There is no such thing as “diplomatic duplicity” in Turkish foreign policy, a policy à la Macchiavelli that only craves power, pursues its own self-interest and cares nothing about values. We, on the other hand, have values ​​that are important to us. Some of them have to do with our culture, others are universal human values. Politics is just a tool for the implementation of these values, what would be the point of encounters like today's?
Turkey today is not pursuing a policy of selfish interests, but a policy of values ​​that are specifically justice, equality, mutual respect and the feeling of having a common fate.
iert. Turkey's accession to the European Union is a strengthening factor. With a member like Turkey, the European Union will be a world power in 20 years. The European Union without Turkey, on the other hand, stands for a continent with no foresight, which is not very important in world politics or in the cultural sense.
It's a challenge for everyone. I think the Pope understood that and was brave enough to accept it. Some politicians in Europe, on the other hand, were less spiritual and nowhere near as brave. This is exactly why what he said in Turkey was so terrific. We all supported the Pope. His visit was a great success and we hope it will not be the last.

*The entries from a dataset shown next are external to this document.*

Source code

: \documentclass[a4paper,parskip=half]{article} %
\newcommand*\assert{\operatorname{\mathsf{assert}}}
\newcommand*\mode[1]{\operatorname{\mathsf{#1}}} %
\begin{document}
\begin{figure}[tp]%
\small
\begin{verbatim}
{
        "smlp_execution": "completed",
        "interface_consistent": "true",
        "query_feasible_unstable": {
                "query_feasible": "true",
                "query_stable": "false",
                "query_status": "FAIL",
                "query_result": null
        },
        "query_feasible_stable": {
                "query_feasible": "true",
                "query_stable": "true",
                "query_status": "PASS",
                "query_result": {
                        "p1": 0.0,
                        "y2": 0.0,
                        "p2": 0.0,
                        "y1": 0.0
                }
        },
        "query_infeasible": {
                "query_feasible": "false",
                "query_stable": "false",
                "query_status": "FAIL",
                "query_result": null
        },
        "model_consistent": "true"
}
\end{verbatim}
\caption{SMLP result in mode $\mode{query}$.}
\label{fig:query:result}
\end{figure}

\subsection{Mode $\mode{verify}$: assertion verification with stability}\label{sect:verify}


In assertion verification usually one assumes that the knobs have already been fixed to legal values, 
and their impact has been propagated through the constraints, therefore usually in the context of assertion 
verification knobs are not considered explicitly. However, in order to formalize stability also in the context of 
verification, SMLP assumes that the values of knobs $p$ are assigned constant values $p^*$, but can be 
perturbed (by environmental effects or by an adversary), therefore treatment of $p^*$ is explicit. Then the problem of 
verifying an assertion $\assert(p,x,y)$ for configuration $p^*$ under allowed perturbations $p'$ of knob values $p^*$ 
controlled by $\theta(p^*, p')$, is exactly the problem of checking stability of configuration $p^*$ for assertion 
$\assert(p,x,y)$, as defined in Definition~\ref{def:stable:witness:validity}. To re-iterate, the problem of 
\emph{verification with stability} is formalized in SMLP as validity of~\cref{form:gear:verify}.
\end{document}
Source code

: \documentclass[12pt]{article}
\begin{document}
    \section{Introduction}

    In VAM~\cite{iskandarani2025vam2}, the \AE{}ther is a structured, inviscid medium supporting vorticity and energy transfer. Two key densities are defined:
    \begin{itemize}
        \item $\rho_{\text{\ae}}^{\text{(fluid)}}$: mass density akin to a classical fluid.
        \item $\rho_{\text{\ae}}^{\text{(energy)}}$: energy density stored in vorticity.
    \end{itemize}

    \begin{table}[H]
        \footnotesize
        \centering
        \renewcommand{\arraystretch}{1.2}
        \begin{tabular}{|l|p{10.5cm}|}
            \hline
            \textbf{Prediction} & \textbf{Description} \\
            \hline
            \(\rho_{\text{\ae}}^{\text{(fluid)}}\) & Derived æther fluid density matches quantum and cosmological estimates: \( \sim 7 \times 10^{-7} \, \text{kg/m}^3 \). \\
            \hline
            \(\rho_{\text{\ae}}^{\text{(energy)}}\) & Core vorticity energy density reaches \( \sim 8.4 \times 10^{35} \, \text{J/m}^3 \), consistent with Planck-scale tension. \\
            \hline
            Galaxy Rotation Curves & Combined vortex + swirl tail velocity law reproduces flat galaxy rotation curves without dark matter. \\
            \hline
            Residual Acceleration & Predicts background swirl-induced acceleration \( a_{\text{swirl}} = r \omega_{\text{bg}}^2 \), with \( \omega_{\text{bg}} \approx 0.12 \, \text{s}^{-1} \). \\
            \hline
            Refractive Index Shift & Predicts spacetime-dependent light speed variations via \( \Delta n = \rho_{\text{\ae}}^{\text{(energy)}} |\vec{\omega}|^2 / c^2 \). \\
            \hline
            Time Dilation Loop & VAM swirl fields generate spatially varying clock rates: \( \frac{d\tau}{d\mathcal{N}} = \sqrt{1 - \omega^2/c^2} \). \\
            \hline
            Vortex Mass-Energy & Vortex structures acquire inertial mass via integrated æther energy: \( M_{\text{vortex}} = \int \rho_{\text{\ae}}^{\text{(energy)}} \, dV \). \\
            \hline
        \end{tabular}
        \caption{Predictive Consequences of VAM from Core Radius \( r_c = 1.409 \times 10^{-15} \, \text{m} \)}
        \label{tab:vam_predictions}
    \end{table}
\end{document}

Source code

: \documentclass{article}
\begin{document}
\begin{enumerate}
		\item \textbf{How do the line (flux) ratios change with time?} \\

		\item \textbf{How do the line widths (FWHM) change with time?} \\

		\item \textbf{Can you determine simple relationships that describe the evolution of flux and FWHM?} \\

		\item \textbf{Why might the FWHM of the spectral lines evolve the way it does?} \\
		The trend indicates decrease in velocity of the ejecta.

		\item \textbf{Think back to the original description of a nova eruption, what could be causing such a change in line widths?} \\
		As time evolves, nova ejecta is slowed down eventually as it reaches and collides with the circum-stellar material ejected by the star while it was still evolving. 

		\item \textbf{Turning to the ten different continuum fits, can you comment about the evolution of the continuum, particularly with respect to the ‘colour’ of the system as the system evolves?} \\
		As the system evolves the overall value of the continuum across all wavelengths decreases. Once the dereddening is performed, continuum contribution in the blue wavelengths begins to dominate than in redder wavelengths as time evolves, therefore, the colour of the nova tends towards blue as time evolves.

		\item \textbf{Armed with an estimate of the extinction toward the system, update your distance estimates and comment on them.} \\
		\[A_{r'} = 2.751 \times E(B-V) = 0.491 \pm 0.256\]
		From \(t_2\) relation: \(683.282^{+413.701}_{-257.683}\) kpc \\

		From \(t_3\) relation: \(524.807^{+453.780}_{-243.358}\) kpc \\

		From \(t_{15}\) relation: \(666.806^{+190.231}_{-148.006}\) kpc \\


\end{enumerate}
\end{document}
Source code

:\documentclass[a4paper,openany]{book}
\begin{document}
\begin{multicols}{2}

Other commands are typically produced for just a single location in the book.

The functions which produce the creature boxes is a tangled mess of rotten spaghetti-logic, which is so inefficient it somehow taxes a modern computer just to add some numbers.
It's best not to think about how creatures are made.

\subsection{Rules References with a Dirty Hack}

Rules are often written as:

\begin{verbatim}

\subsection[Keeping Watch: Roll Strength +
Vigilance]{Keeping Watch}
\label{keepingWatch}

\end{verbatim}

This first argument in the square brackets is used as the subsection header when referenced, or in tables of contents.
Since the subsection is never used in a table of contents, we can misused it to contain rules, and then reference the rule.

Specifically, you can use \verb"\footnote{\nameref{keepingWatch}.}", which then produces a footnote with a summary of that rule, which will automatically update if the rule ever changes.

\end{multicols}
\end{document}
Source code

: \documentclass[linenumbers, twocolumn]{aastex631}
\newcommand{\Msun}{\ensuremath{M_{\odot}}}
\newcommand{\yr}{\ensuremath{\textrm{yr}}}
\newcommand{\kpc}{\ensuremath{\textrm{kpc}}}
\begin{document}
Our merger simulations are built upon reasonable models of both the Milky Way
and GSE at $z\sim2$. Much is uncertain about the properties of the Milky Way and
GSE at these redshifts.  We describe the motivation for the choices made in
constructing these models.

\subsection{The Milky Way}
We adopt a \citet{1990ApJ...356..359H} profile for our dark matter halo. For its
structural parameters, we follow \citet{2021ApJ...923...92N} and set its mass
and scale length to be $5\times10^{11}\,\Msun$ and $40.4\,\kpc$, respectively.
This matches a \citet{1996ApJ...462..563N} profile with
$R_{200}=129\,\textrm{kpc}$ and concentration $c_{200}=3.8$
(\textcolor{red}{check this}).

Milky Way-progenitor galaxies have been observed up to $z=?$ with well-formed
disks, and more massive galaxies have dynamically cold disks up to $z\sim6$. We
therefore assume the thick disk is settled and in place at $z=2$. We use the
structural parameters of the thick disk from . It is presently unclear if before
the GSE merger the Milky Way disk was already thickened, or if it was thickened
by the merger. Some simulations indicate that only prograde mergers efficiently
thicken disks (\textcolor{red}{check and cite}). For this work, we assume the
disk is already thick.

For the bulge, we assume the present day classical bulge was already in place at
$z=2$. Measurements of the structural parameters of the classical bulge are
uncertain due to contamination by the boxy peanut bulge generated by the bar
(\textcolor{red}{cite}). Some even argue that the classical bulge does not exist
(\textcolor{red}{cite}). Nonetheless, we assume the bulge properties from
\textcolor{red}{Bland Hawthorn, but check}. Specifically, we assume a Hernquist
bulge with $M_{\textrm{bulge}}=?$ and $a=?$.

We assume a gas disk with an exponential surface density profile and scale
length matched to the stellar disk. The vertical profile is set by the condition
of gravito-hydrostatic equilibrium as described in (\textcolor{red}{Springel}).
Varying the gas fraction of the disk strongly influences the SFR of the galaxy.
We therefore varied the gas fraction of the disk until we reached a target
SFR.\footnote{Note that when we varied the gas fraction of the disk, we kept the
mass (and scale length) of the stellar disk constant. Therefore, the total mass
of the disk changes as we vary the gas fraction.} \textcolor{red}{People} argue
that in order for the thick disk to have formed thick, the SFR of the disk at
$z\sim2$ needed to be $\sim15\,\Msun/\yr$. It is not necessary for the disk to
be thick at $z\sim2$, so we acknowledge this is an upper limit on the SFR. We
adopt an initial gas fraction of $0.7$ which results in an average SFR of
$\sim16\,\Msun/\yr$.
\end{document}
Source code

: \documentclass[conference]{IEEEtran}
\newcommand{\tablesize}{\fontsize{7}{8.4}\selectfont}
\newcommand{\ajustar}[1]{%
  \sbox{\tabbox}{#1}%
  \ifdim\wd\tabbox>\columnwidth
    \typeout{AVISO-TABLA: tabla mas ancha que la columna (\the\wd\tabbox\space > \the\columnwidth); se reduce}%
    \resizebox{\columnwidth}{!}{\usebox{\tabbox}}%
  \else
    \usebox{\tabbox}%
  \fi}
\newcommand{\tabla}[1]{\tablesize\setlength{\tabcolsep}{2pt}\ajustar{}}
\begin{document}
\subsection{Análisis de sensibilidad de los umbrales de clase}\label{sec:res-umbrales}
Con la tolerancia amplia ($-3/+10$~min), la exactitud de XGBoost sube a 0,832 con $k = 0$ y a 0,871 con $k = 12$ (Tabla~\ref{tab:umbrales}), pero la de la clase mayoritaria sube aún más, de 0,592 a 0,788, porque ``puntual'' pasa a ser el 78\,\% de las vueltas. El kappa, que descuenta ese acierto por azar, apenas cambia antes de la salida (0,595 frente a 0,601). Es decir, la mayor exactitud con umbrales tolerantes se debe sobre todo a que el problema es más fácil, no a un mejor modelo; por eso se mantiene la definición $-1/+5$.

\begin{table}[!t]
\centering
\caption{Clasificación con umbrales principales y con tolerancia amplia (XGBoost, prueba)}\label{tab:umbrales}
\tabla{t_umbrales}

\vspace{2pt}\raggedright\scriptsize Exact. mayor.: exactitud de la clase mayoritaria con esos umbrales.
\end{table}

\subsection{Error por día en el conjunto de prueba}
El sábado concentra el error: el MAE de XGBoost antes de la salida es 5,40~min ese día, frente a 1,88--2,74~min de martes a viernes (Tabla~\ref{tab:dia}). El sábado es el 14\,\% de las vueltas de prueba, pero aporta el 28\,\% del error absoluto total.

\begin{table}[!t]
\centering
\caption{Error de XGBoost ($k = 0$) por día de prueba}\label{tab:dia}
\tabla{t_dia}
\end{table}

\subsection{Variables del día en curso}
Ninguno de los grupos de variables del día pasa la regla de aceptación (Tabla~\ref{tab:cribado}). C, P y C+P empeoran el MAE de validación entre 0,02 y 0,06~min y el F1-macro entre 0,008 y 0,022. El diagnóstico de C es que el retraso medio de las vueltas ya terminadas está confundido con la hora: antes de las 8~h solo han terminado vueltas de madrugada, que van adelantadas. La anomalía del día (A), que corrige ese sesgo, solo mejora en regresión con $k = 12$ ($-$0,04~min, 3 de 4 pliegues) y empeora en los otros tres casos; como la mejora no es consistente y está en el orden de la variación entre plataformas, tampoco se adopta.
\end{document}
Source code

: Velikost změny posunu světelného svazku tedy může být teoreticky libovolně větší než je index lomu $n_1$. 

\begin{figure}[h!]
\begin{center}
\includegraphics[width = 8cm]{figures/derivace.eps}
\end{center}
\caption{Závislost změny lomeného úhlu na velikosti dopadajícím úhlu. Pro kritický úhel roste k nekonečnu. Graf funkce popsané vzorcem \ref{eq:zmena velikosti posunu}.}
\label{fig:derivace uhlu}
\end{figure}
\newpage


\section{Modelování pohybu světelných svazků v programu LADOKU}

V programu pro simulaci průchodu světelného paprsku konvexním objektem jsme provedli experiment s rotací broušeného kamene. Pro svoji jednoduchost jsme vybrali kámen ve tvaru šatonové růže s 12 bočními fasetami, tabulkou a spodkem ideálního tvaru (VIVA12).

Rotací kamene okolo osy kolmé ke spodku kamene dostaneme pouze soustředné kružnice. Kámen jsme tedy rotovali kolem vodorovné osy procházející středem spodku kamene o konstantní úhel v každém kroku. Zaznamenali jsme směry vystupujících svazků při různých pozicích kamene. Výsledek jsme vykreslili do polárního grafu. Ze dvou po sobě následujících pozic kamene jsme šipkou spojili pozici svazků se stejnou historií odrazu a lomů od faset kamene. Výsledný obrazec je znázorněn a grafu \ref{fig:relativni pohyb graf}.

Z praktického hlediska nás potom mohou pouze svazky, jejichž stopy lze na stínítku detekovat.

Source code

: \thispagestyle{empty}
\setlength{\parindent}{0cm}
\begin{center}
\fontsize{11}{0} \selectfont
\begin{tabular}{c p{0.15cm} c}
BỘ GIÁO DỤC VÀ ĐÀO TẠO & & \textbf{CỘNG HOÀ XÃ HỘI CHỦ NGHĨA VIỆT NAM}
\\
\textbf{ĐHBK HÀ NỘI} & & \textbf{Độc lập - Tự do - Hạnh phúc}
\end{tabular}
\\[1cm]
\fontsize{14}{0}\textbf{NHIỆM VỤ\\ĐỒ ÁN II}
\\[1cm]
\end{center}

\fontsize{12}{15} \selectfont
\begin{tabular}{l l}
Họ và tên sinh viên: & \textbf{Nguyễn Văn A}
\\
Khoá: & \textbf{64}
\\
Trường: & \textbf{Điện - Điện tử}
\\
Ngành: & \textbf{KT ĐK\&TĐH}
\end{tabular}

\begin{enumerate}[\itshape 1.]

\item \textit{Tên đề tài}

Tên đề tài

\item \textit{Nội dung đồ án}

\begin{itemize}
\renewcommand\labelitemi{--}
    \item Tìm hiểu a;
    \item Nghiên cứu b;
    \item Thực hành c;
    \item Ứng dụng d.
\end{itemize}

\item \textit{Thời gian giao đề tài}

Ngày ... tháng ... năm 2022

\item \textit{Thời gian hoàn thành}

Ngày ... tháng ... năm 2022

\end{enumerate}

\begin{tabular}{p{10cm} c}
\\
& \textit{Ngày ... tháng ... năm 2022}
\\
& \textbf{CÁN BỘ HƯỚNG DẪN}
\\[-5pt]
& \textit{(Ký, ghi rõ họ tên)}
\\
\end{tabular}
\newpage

Muslims and Christians have a long history of relationships and mutual respect. I can say today that the positivist philosophy of the Enlightenment has reached a dead end. There is spiritual growth all over the world, and the good relations between Muslim and Catholic society, between the Vatican and Muslim society, and between Turkey and the Catholic political forces, give us new impetus and can convey the message to humanity that this collaboration is a unique opportunity for world peace.

Benedict XVI with the Grand Mufti of Istanbul, Mustafa Cagrici, during a visit to the Blue Mosque of Istanbul (November 30, 2006).
[© Associated Press / LaPresse]

After all, what do we want to achieve in the end? As Muslims and as Christians, we want peace in this world; we hope for a peace-loving heart and spirit with a view to eternal life. If that is our goal, then we have to understand each other and not let stereotypes obscure our view. I am sure that this cooperation will help us to solve, for example, the question of Jerusalem, the problems of Lebanon or the Balkans, the many problems that arise on the African continent, in Iran or the Philippines. At the request of the government of the Philippines, where Muslims and Catholics live together, Turkey now belongs to the contact group consisting of three countries: Turkey, Japan and Great Britain. Both the Catholic majority and the Muslim minority of the Philippines want us to mediate, and that's a good thing ...
Wherever possible, at community level, at national level or at international level, we work together - and the Vatican is present at all of these levels. The same can be said of Muslims: in some countries they are present at community level - as in Europe -; at the same time, they are also national and international forces.
And Turkish society plays an important role in this. We are represented in the heart of Europe: after all, there are Turkish communities in Berlin, Paris, London and elsewhere. In Europe, Turkey has the position of a nation-state and a country that is growing today and is very active within international organizations: in the United Nations Security Council we work for world peace, in the G20 we work for a fairer economic order, and are part of the Spanish-Turkish cultural alliance for good and efficient cooperation.
So today we have the opportunity to jointly contribute to regional and global peace.